The cost of growth
As Dayton grows, so do its classrooms. Developers say 10,000 students are expected to enter Dayton schools in the next few years.
“We can’t turn them back,” said Dayton Elementary School fifth-grade teacher Barbara Peck. “The problem becomes how do we accommodate them.”
To that end, educators and school officials are proposing a $1,600 tax on new homes built in Lyon County.
The idea of a construction tax isn’t a new one. County commissioners rejected the measure two months ago “without prejudice,” giving the proposal a second chance to be heard. Teachers, parents and officials will be given that chance at a public hearing Thursday.
“You can do what Douglas County did and stagger classes throughout the year, or you can levy this tax,” said Peck, who is also chairman of the Dayton town council.
Under the proposal, revenue from the construction tax would only benefit schools in the area in which it was collected.
In Dayton, which has issued 5,000 new-home building permits, that would translate into $8 million for local schools.
Peck, who teaches a class of 30, said the tax would also alleviate overcrowded classrooms.
“Some of the commissioners say the tax is too high, but Douglas does it,” she said. “Capital improvements cost as much in Dayton as they do in Douglas. We’re hoping the commission will listen to the community – not the developers.”
To that end, Peck has organized a campaign to call commissioners in support of the tax. Because the hearing will take place in Yerington at 9:30 a.m., some Dayton residents will only be able to express their opinion through a phone receiver.
“The commissioners are afraid they’re discouraging development with this tax,” Peck said. “I don’t think it will. Lyon County is the fastest-growing county in the state and the seventh fastest in the nation.”
The measure has the near-unanimous backing of the school board and the Dayton and Fernley town councils. According to school officials, it also has the community’s support.

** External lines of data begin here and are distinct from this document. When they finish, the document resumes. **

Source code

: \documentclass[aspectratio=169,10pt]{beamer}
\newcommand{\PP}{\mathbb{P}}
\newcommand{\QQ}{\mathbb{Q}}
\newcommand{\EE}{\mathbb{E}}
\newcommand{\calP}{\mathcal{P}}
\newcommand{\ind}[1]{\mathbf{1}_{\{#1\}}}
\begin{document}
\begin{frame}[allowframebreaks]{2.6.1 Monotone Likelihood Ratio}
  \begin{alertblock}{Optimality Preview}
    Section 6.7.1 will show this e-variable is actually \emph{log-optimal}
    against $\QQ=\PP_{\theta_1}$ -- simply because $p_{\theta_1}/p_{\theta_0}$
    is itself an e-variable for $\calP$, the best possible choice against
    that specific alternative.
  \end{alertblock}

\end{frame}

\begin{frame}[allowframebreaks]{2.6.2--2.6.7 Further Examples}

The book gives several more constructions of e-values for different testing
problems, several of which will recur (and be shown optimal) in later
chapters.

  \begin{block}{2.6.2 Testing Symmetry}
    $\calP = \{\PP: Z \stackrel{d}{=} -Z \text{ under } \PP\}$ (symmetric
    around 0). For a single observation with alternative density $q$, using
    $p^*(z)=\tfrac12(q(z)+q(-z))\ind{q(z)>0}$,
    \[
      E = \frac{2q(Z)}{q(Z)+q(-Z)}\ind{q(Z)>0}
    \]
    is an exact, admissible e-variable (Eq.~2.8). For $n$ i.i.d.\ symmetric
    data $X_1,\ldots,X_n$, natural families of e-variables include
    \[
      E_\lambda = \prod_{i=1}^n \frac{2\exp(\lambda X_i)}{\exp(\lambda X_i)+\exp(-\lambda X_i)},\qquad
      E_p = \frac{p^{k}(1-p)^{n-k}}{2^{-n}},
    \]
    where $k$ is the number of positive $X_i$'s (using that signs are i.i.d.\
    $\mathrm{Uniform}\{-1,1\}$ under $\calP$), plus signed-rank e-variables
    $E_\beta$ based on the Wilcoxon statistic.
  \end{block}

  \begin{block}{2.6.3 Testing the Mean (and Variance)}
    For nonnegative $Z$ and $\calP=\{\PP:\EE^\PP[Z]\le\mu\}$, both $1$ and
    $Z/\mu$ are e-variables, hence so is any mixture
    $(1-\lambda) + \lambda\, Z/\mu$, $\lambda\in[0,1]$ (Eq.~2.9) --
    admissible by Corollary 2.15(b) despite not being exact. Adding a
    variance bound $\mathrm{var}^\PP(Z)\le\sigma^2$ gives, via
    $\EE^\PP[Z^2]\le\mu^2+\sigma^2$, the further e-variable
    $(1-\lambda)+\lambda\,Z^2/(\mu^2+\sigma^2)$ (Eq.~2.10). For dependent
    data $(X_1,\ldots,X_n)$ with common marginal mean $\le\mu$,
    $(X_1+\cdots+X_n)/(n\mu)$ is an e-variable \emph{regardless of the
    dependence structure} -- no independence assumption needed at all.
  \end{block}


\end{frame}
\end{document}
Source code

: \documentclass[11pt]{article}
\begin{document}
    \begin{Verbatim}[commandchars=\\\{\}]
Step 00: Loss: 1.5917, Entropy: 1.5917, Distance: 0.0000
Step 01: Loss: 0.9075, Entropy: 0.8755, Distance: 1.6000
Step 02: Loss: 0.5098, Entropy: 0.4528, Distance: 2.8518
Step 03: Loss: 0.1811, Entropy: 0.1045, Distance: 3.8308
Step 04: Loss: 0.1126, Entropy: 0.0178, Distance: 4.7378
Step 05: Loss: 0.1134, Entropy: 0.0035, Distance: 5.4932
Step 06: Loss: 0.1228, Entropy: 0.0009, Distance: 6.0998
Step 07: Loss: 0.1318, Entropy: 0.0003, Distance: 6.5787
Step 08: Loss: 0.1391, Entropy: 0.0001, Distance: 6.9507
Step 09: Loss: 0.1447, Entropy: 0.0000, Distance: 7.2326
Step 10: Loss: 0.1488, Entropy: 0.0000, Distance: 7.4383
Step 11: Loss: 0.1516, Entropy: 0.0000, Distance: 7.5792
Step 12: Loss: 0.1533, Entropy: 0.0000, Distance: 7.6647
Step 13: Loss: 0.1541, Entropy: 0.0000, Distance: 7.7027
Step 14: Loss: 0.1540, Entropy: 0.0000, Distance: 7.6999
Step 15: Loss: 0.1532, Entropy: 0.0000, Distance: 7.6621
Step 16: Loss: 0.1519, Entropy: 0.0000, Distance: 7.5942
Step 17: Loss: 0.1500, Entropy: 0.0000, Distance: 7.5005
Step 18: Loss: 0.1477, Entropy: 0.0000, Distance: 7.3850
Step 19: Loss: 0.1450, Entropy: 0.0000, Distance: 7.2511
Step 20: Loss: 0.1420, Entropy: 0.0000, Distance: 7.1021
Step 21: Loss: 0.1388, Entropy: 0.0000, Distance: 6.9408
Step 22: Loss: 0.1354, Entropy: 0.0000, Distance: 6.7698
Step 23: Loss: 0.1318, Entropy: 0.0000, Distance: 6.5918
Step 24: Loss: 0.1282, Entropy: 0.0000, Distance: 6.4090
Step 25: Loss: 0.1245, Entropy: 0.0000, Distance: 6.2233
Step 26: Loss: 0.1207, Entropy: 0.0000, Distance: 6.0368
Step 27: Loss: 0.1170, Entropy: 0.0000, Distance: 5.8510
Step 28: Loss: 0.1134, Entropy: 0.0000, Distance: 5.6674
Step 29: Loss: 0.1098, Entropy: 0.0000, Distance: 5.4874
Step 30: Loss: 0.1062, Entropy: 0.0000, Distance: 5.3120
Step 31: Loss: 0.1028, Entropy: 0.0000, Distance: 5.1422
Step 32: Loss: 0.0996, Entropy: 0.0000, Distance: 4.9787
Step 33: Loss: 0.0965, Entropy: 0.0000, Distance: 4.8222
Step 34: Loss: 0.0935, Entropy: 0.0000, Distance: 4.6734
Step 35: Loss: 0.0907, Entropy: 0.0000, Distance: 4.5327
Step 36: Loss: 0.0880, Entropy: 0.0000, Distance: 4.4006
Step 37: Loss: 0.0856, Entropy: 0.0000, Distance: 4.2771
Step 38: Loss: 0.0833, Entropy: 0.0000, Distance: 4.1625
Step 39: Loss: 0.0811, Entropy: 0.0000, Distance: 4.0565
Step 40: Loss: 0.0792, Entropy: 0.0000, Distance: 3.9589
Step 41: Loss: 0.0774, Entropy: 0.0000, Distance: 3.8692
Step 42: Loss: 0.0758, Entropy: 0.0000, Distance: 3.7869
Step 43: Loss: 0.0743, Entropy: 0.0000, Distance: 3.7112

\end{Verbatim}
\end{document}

“People want this impact fee,” said Barbara Johnson, a school board member representing Stagecoach. “We’re putting up nice schools, but sometimes the parking lots are badly paved or dimly lit. These aren’t luxuries but necessities” – improvements that a construction tax would cover.

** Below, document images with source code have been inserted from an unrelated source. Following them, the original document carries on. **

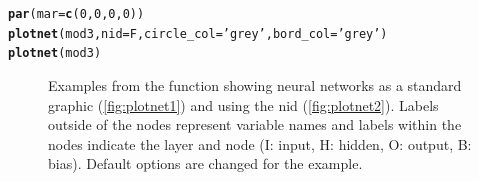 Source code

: \documentclass[article,shortnames]{jss}\usepackage[]{graphicx}\usepackage[]{color}
\makeatletter
\newcommand{\hlnum}[1]{\textcolor[rgb]{0.686,0.059,0.569}{#1}}%
\newcommand{\hlstr}[1]{\textcolor[rgb]{0.192,0.494,0.8}{#1}}%
\newcommand{\hlstd}[1]{\textcolor[rgb]{0.345,0.345,0.345}{#1}}%
\newcommand{\hlkwc}[1]{\textcolor[rgb]{0.333,0.667,0.333}{#1}}%
\newcommand{\hlkwd}[1]{\textcolor[rgb]{0.737,0.353,0.396}{\textbf{#1}}}%
\newenvironment{kframe}{%
 \def\at@end@of@kframe{}%
 \ifinner\ifhmode%
  \def\at@end@of@kframe{\end{minipage}}%
  \begin{minipage}{\columnwidth}%
 \fi\fi%
 \def\FrameCommand##1{\hskip\@totalleftmargin \hskip-\fboxsep
 \colorbox{shadecolor}{##1}\hskip-\fboxsep
     \hskip-\linewidth \hskip-\@totalleftmargin \hskip\columnwidth}%
 \MakeFramed {\advance\hsize-\width
   \@totalleftmargin\z@ \linewidth\hsize
   \@setminipage}}%
 {\par\unskip\endMakeFramed%
 \at@end@of@kframe}
\makeatother
\begin{document}
\begin{kframe}
\begin{alltt}
\hlkwd{par}\hlstd{(}\hlkwc{mar} \hlstd{=} \hlkwd{c}\hlstd{(}\hlnum{0}\hlstd{,} \hlnum{0}\hlstd{,} \hlnum{0}\hlstd{,} \hlnum{0}\hlstd{))}
\hlkwd{plotnet}\hlstd{(mod3,} \hlkwc{nid} \hlstd{= F,} \hlkwc{circle_col} \hlstd{=} \hlstr{'grey'}\hlstd{,} \hlkwc{bord_col} \hlstd{=} \hlstr{'grey'}\hlstd{)}
\hlkwd{plotnet}\hlstd{(mod3)}
\end{alltt}
\end{kframe}\begin{figure}[!ht]

{\centering {}

}

\caption{Examples from the  function showing neural networks as a standard graphic (\ref{fig:plotnet1}) and using the \acl{nid} (\ref{fig:plotnet2}).  Labels outside of the nodes represent variable names and labels within the nodes indicate the layer and node (I: input, H: hidden, O: output, B: bias).  Default options are changed for the example.}\label{fig:plotnet}
\end{figure}
\end{document}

“We were lucky the people supported our school bond,” Johnson said, referring to a $22 million bond measure passed by voters in November.

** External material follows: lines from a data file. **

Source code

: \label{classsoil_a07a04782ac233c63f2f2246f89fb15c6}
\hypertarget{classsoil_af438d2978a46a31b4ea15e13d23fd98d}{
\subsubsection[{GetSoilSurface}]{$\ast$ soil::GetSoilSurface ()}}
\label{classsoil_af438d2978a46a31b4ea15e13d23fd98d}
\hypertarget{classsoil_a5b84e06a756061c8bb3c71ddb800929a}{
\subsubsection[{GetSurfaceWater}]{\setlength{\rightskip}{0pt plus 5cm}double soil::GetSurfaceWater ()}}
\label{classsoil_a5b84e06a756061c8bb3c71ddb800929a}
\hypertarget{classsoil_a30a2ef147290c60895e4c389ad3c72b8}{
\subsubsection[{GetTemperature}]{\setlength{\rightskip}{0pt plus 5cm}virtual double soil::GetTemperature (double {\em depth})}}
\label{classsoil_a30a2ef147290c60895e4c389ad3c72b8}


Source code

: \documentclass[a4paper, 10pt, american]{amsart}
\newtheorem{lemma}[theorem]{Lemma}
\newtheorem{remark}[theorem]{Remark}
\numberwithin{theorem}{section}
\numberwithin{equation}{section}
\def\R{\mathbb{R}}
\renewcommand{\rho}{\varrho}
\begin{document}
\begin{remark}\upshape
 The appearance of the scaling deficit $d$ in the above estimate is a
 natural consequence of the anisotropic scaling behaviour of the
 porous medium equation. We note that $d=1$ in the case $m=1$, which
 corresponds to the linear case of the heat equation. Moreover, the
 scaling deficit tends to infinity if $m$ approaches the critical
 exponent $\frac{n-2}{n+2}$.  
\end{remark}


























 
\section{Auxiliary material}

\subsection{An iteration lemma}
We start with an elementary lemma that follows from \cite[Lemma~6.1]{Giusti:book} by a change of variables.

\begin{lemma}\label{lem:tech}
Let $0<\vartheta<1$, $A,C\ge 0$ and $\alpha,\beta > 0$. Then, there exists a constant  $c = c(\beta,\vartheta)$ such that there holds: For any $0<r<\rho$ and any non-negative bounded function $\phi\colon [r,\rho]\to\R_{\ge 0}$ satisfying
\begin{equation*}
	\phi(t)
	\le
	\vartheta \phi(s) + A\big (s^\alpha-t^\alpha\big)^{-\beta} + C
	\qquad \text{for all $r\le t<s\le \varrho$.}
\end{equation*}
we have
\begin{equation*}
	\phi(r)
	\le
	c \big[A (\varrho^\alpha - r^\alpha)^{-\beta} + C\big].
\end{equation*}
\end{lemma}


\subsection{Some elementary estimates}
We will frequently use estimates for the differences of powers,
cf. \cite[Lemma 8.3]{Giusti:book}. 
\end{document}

“We didn’t have to raise taxes. But we can’t keep up with this growth. And it isn’t just the schools that are hurting but the fire department and other services.”
Previously, commissioners have showed little enthusiasm for the tax measure.
“When the school district presented it last, they didn’t have their act together,” said Commissioner Bob Milz, who represents Dayton. “They didn’t present it clearly.”
Things will be different this time, says Lyon County School Superintendent Nat Lommori.
“In the past, commissioners have said we didn’t provide enough information,” he said. “Hopefully this time, we will give them everything they require.”
According to Lommori, the school bond won’t cover the costs of all new projects. “Land we bought in Fernley for a new school cost more than we anticipated,” he said. A cap on property taxes recently passed by the state Legislature as well as inflation have only tightened school budgets.
“As a developer, if you have higher costs you can raise prices or cut corners,” Lommori said. “We can’t do that. We either have to pass another bond or do this. If you don’t impose this tax, you’re going to have bigger classrooms.
“As a longtime Lyon County resident, I don’t like to see my taxes go up any more than the next person. But this would be a tax on new residents.”